This post is part of a series of free ideas that I’m posting on my blog in the hope that someone with more time can implement. It’s effectively a very sketched proposal that comes with no design attached, but if you have time you would like to spend learning something new, but no idea what to do, it may be a good fit for you.
I have been commenting on Twitter a bit about the lack of decent tooling to deal with Apache HTTPD’s Combined Logging Format (inherited from NCSA). For those who do not know about it, this is hte format used by standard access_log files, which include information about requests, including the source IP, the time, the requested path, the status code and the User-Agent used.
These logs are useful for debugging but are also consumed by tools such as AWStats to produce useful statistics about the request patterns of a website. I used these extensively when writing my ModSecurity rulesets, and I still keep an eye out on them for instance to report wasteful feed readers.
The files are simple text files, and that makes it easy to act on them: you can use tail and grep, and logrotate needs no special code beside moving the file and reloading Apache to have it re-open the paths. This makes it hard to query for particular entries in fields, such as to get the list of User-Agent strings present in a log. Some of the suggestions I got over Twitter to solve this were to use awk, but as it happens, these logs are not actually parseable with a straightforward field separation.
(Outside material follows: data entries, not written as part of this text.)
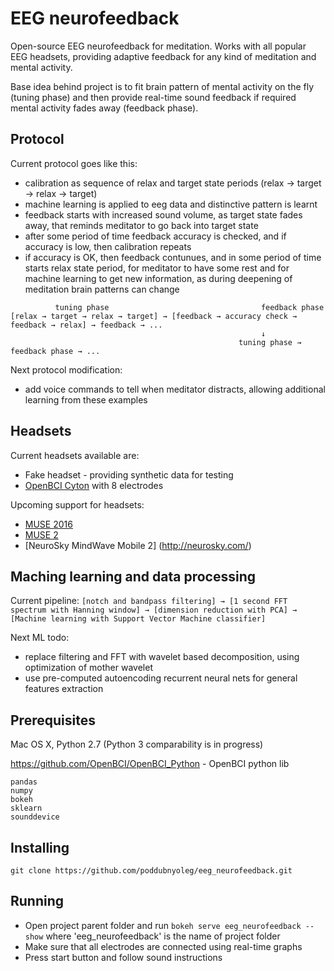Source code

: # EEG neurofeedback
Open-source EEG neurofeedback for meditation. Works with all popular EEG headsets, providing adaptive feedback for any kind of meditation and mental activity.

Base idea behind project is to fit brain pattern of mental activity on the fly (tuning phase) and then provide real-time sound feedback if required mental activity fades away (feedback phase). 

## Protocol
Current protocol goes like this:
* calibration as sequence of relax and target state periods (relax -> target -> relax -> target)
* machine learning is applied to eeg data and distinctive pattern is learnt
* feedback starts with increased sound volume, as target state fades away, that reminds meditator to go back into target state
* after some period of time feedback accuracy is checked, and if accuracy is low, then calibration repeats
* if accuracy is OK, then feedback contunues, and in some period of time starts relax state period, for meditator to have some rest and for machine learning to get new information, as during deepening of meditation brain patterns can change
```
          tuning phase                                  feedback phase
[relax → target → relax → target] → [feedback → accuracy check → feedback → relax] → feedback → ...
                                                        ↓
                                                   tuning phase → feedback phase → ...
```
Next protocol modification:
* add voice commands to tell when meditator distracts, allowing additional learning from these examples

## Headsets
Current headsets available are:
* Fake headset - providing synthetic data for testing
* [OpenBCI Cyton](https://shop.openbci.com/products/cyton-biosensing-board-8-channel?variant=38958638542) with 8 electrodes

Upcoming support for headsets:
* [MUSE 2016](https://choosemuse.com/)
* [MUSE 2](https://choosemuse.com/)
* [NeuroSky MindWave Mobile 2] (http://neurosky.com/)

## Maching learning and data processing
Current pipeline:
```[notch and bandpass filtering] → [1 second FFT spectrum with Hanning window] → [dimension reduction with PCA] → [Machine learning with Support Vector Machine classifier]```

Next ML todo:
* replace filtering and FFT with wavelet based decomposition, using optimization of mother wavelet 
* use pre-computed autoencoding recurrent neural nets for general features extraction

## Prerequisites
Mac OS X, Python 2.7 (Python 3 comparability is in progress)

https://github.com/OpenBCI/OpenBCI_Python - OpenBCI python lib 
```
pandas
numpy
bokeh
sklearn
sounddevice
```

## Installing
```
git clone https://github.com/poddubnyoleg/eeg_neurofeedback.git
```

## Running
* Open project parent folder and run ```bokeh serve eeg_neurofeedback --show``` where 'eeg_neurofeedback' is the name of project folder
* Make sure that all electrodes are connected using real-time graphs
* Press start button and follow sound instructions
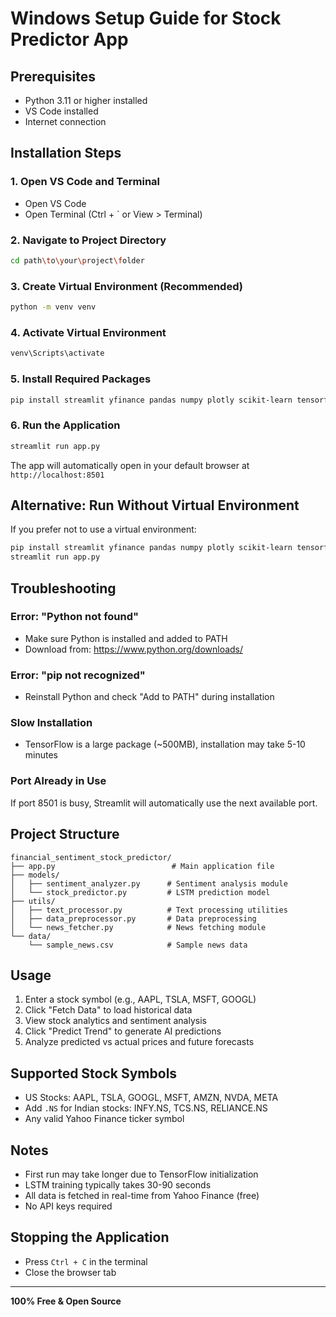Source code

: # Windows Setup Guide for Stock Predictor App

## Prerequisites
- Python 3.11 or higher installed
- VS Code installed
- Internet connection

## Installation Steps

### 1. Open VS Code and Terminal
- Open VS Code
- Open Terminal (Ctrl + ` or View > Terminal)

### 2. Navigate to Project Directory
```bash
cd path\to\your\project\folder
```

### 3. Create Virtual Environment (Recommended)
```bash
python -m venv venv
```

### 4. Activate Virtual Environment
```bash
venv\Scripts\activate
```

### 5. Install Required Packages
```bash
pip install streamlit yfinance pandas numpy plotly scikit-learn tensorflow matplotlib requests beautifulsoup4
```

### 6. Run the Application
```bash
streamlit run app.py
```

The app will automatically open in your default browser at `http://localhost:8501`

## Alternative: Run Without Virtual Environment
If you prefer not to use a virtual environment:

```bash
pip install streamlit yfinance pandas numpy plotly scikit-learn tensorflow matplotlib requests beautifulsoup4
streamlit run app.py
```

## Troubleshooting

### Error: "Python not found"
- Make sure Python is installed and added to PATH
- Download from: https://www.python.org/downloads/

### Error: "pip not recognized"
- Reinstall Python and check "Add to PATH" during installation

### Slow Installation
- TensorFlow is a large package (~500MB), installation may take 5-10 minutes

### Port Already in Use
If port 8501 is busy, Streamlit will automatically use the next available port.

## Project Structure
```
financial_sentiment_stock_predictor/
├── app.py                          # Main application file
├── models/
│   ├── sentiment_analyzer.py      # Sentiment analysis module
│   └── stock_predictor.py         # LSTM prediction model
├── utils/
│   ├── text_processor.py          # Text processing utilities
│   ├── data_preprocessor.py       # Data preprocessing
│   └── news_fetcher.py            # News fetching module
└── data/
    └── sample_news.csv            # Sample news data
```

## Usage
1. Enter a stock symbol (e.g., AAPL, TSLA, MSFT, GOOGL)
2. Click "Fetch Data" to load historical data
3. View stock analytics and sentiment analysis
4. Click "Predict Trend" to generate AI predictions
5. Analyze predicted vs actual prices and future forecasts

## Supported Stock Symbols
- US Stocks: AAPL, TSLA, GOOGL, MSFT, AMZN, NVDA, META
- Add `.NS` for Indian stocks: INFY.NS, TCS.NS, RELIANCE.NS
- Any valid Yahoo Finance ticker symbol

## Notes
- First run may take longer due to TensorFlow initialization
- LSTM training typically takes 30-90 seconds
- All data is fetched in real-time from Yahoo Finance (free)
- No API keys required

## Stopping the Application
- Press `Ctrl + C` in the terminal
- Close the browser tab

---

**100% Free & Open Source**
Lacking finding a good set of tools to handle these formats directly, I have been complaining that we should probably start moving away from simple text files into more structured log formats. Indeed, I know that there used to be at least some support for logging directly to MySQL and other relational databases, and that there are more complicated machinery often used by companies and startups that process these access logs into analysis software and so on. But all of these tend to be high overhead, much more than what I or someone else with a small personal blog would care about implementing.
Instead I think it’s time to start using structured file logs. A few people including thresh from VideoLAN suggested using JSON to write the log files. This is not a terrible idea, as the format is at least well understood and easy to interface with most other software, but honestly I would prefer something with an actual structure, a schema that can be followed. Of course I’m not meaning XML, and I would rather suggest having a standardized schema for proto3. Part of that I guess is because I’m used to use this at work, but also because I like the idea of being able to just define my schema and have it generate the code to parse the messages.
Unfortunately currently there is no support or library to access a sequence of protocol buffer messages. Using a single message with repeated sub-messages would work, but it is not append-friendly so there is no way to just keep writing this to a file, and being able to truncate and resume writing to it, which is a property needed for a proper structured log format to actually fit in the space previously occupied by text formats. This is something I don’t usually have to deal with at work, but I would assume that a simple LV (Length-Value) or LVC (Length-Value-Checksum) encoding would be okay to solve this problem.
But what about other properties of the current format? Well, the obvious answer is that, assuming your structured log contains at least as much information (but possibly more) as the current log, you can always have tools that convert on the fly to the old format. This would for instance allow to have a special tail-like command and a grep-like command that provides compatibility with the way the files are currently looked at manually by your friendly sysadmin.
Having more structured information would also allow easier, or deeper analysis of the logs. For instance you could log the full set of headers (like ModSecurity does) instead of just the referrer and User-Agent. And allow for customizing the output on the conversion side rather than lose the details when writing.
Of course this is just one possible way to solve this problem, and just because I would prefer working with technologies that I’m already friendly with it does not mean I wouldn’t take another format that is similarly low-dependency and easy to deal with. I’m just thinking that the change-averse solution of not changing anything and keeping logs in text format may be counterproductive in this situation.